23. As far as Kamal Narain Sarma (supra), is concerned be it noted the said case arose from the State of Madhya Pradesh. In the said case the affidavit of the election petitioner was sworn by a clerk of Court in the District Court, Jabalpur. An objection was raised by the first respondent that the affidavit was not sworn before the proper authority as required under Rule 94-A of the conduct of Election Rules, 1961 and the Election Tribunal accepted the objection and allowed the lime to file proper affidavit. No action was taken against the said order. The Tribunal framed two issues for determination. Issue No. 20 dealt with the facet of affidavit. The Tribunal rejected the said contention and expressed the opinion that as a fresh affidavit has already been filed the Tribunal could proceed for trial. A writ petition was filed before the High Court and the Court quashed the two orders and the Tribunal was directed to deal further with the petition. The High Court considered whether the provisions of Rule 94-A were mandatory or directory but did not address itself whether the first affidavit was proper or not.
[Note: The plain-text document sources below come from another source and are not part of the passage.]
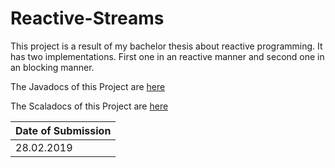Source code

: # Reactive-Streams
This project is a result of my bachelor thesis about reactive programming. It has two implementations. First one in an reactive manner and second one in an blocking manner.


The Javadocs of this Project are [here](https://menkir.github.io/reactive-streams/java/index.html)

The Scaladocs of this Project are [here](https://menkir.github.io/reactive-streams/scala/index.html)

| Date of Submission |
|--------------------|
| 28.02.2019         |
The Apex Court referred to Section 83 of the Representation of People Act, 1952 and thereafter referred to Rule 92 of the Conduct of Election Rules, 1961. Their Lordships eventually after referring to Section 139 of the Code of Civil Procedure and Section 539 of the Code of Criminal Procedure in Paragraph 8 held as under:

8. The Clerk of Court was appointed a Commissioner of Oaths under Section 139(c) quoted above. It is contended that the powers of such a Commissioner were to administer oaths for purposes of affidavits under the Code of Civil Procedure and this meant Order XIX of the Code. It is pointed out that none of the conditions under which the affidavit is required under that Order applies here. It is argued that Commissioners appointed under one statute cannot swear affidavits prescribed under another statute and Section 539 of the Code of Criminal Procedure is also cited as an instance. This may be so. It may be that an affidavit sworn by a District Clerk of Court may not be good for the purposes of the Code of Criminal Procedure and vice versa but that is because the restriction is to be found in Section 139 of the one Code and Section 539 of the other. Rule 94-A makes no such condition and makes receivable an affidavit sworn before a Commissioner of Oaths without specifying of what kind. In this view of the matter the affidavit sworn before the District Clerk of Court, who undoubtedly is a Commissioner of Oaths, can only be excluded by taking an extreme and technical a view which, in our opinion, is not justified.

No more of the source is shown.